January 14, 2016

Autism-linked protein lays groundwork for healthy brain

Salk scientists uncover pathway in highly suspect disease gene also tied to schizophrenia and bipolar disease

Salk News

Autism-linked protein lays groundwork for healthy brain

Salk scientists uncover pathway in highly suspect disease gene also tied to schizophrenia and bipolar disease

LA JOLLA—A gene linked to mental disorders helps lays the foundation for a crucial brain structure during prenatal development, according to Salk Institute research published January 14, 2016 in Cell Reports.

The findings reveal new mechanistic insights into the gene, known as MDGA1, which may bring a better understanding of neurodevelopmental disorders in people, says Carlos Perez-Garcia, the study’s lead author and a staff researcher in the laboratory of Professor Dennis O’Leary, holder of the Vincent J. Coates Chair in Molecular Neurobiology.

Signs of autism, schizophrenia and bipolar disorder often take years to manifest. Studying suspect disease genes in the brain early in life could prove valuable in the development of new treatments or interventions.

More than a decade ago, O’Leary’s group discovered MDGA1, which codes for a protein that influences neuron migration in the developing brain. Coating the outer surfaces of neurons, MDGA1 is particularly abundant in the cerebral cortex, a six-layered area of the brain needed to process information from the five senses and coordinate movement, as well as to be self-aware and plan ahead.

As the lab was investigating the role of MDGA1 in brain development, other research groups published large population-based studies implicating the gene in autism, schizophrenia and bipolar disorder. “The human data brought a whole new level of meaning to our work,” says Perez-Garcia. “It allowed us to consider our findings in the context of human disease.”

The team decided to look at the protein’s role in early brain development, when the foundation of a proper, six-layer cortex is being laid.

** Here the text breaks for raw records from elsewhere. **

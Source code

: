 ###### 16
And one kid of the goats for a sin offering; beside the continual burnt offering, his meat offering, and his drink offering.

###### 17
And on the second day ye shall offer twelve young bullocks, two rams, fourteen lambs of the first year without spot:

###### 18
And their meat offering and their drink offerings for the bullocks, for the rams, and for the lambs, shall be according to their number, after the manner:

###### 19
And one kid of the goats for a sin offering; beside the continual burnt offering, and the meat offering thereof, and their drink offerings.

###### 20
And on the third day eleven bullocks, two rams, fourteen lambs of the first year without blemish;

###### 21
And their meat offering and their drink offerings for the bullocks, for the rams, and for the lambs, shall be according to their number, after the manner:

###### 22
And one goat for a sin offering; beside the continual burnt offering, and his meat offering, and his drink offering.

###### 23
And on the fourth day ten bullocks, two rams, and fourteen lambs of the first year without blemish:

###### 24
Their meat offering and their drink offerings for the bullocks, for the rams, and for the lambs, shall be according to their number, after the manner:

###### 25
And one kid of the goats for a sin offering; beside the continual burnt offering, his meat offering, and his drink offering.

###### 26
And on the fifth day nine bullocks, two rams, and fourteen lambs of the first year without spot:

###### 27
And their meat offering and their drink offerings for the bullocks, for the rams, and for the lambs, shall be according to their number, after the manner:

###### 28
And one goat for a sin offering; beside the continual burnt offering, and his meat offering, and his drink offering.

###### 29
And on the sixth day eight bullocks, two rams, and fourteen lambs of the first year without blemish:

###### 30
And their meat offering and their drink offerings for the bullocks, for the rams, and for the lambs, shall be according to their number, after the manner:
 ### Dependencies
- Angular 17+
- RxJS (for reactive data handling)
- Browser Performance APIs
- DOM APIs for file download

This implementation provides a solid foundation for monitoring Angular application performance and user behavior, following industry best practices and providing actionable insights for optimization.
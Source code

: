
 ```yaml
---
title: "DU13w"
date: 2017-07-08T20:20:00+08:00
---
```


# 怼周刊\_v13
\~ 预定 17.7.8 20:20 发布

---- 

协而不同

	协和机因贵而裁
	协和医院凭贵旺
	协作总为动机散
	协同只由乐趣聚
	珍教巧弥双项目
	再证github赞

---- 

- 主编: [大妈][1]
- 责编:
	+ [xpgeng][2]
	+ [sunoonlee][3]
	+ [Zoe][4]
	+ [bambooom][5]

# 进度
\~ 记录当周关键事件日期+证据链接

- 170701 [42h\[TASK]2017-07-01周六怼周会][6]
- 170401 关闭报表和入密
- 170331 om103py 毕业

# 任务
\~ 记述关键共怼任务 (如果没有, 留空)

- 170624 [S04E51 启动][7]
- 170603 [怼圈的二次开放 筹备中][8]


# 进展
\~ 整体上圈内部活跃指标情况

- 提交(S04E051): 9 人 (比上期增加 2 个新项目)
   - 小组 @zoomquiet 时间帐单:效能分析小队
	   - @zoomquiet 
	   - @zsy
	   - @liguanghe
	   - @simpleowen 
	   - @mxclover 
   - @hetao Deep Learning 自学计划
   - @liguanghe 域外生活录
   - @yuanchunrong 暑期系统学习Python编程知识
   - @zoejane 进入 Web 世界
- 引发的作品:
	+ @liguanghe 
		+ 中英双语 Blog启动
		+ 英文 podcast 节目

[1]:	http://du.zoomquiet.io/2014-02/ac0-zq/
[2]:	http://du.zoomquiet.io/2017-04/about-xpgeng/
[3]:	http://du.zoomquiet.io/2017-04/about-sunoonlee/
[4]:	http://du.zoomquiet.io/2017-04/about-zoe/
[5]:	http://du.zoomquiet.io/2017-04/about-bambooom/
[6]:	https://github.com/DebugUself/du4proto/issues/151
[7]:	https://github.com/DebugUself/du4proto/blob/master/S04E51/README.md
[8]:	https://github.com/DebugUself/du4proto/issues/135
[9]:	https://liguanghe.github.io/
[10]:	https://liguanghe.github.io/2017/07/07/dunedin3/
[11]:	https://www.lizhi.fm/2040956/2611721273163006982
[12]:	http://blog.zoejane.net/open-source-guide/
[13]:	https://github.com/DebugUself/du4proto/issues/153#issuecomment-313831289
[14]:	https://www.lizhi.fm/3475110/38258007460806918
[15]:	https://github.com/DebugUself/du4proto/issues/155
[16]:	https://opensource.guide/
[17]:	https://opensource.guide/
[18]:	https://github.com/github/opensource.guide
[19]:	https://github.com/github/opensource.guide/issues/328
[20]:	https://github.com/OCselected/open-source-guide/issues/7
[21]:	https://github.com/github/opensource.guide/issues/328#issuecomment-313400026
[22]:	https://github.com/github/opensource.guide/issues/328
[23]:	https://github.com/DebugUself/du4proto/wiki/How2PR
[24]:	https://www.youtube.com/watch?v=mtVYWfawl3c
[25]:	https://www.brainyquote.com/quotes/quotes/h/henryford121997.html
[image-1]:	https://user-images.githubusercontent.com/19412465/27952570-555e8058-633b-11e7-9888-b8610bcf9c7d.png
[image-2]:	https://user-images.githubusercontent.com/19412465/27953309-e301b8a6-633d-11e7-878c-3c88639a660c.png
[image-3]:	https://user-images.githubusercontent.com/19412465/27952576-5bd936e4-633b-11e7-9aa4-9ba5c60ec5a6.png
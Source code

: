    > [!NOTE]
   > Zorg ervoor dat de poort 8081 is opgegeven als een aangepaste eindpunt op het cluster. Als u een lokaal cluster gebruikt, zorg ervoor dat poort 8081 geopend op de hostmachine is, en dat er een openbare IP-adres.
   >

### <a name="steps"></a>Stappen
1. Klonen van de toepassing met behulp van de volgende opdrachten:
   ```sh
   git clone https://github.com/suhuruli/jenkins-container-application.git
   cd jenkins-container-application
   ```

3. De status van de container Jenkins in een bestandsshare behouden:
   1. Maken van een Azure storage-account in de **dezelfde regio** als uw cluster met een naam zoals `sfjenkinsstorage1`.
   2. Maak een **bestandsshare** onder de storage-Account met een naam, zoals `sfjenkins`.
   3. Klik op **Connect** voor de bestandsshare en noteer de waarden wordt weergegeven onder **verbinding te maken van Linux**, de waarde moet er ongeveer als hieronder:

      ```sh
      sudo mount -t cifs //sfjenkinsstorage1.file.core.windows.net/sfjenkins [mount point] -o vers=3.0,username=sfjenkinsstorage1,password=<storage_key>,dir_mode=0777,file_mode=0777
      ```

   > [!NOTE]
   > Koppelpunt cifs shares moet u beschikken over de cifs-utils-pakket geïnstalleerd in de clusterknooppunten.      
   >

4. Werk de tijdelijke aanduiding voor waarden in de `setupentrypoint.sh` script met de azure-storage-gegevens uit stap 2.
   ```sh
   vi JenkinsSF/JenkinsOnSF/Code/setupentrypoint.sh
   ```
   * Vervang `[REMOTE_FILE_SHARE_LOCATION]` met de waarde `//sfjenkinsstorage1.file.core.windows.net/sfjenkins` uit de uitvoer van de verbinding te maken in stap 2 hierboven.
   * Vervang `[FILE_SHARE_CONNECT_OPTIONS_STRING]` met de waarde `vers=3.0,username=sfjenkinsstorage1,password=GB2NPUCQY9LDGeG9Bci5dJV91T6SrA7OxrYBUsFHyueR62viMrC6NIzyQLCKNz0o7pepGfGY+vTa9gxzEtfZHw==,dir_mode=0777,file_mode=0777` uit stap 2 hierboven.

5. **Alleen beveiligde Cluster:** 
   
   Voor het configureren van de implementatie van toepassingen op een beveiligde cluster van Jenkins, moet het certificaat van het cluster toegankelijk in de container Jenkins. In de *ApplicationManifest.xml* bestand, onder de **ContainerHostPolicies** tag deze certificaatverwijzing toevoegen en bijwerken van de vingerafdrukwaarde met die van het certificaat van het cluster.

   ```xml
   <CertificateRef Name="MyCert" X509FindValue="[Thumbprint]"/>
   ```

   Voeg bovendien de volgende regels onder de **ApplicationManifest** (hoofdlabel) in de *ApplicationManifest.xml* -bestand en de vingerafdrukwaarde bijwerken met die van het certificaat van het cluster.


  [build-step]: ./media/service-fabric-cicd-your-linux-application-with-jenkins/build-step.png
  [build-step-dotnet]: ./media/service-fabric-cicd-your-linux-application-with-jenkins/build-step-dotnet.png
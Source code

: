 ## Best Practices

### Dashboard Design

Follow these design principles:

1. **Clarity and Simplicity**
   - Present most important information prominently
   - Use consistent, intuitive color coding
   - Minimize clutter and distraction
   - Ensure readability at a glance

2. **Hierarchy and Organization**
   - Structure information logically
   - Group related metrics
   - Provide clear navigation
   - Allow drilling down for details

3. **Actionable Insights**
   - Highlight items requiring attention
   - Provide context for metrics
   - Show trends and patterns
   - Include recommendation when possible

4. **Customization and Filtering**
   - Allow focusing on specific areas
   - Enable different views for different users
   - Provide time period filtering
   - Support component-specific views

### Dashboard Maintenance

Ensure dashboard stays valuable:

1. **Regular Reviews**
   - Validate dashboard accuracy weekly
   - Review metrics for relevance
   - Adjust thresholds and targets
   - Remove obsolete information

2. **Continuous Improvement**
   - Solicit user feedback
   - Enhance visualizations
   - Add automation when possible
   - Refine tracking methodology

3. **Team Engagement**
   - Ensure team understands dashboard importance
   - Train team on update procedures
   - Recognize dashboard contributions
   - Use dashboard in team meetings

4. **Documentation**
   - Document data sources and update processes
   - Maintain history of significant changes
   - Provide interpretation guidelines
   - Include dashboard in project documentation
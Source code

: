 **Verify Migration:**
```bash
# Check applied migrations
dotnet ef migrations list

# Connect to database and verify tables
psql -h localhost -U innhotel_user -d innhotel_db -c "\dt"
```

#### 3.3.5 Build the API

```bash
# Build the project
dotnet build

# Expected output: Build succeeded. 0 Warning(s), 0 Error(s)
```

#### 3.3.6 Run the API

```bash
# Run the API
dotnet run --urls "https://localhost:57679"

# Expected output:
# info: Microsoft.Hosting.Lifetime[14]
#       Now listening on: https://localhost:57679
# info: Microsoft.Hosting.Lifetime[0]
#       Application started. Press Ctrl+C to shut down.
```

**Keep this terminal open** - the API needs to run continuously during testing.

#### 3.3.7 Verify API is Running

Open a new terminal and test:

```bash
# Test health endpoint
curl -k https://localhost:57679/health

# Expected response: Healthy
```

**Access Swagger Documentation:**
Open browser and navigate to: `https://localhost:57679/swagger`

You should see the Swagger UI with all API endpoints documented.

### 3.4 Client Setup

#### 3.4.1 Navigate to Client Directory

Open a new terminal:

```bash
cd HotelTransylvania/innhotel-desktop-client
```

When Perez-Garcia disabled the gene in mice a little more than halfway through pregnancy, to his surprise, the neuron precursors in the cerebral cortex migrated to the wrong places in the brain. These cells die off before they can become neurons and, overall, without MDGA1, the cerebral cortex loses about half its neurons.

These new results suggest that mutations in MDGA1 while the cortex is developing (during the first half of pregnancy in humans) could produce snowball effects leading to the development of brain disorders. The severe depletion of neurons in the cortex strongly compromises its ability to communicate with other brain areas, says Perez-Garcia.

More experiments by the group revealed what happens when MDGA1 is mutated: It prevents neuron precursors from sticking to one another, which is critical for those cells to divide and generate neurons.

The lab plans to continue to examine the role of MDGA1 earlier in development and also during adulthood, as well as assess behaviors of mice lacking the gene.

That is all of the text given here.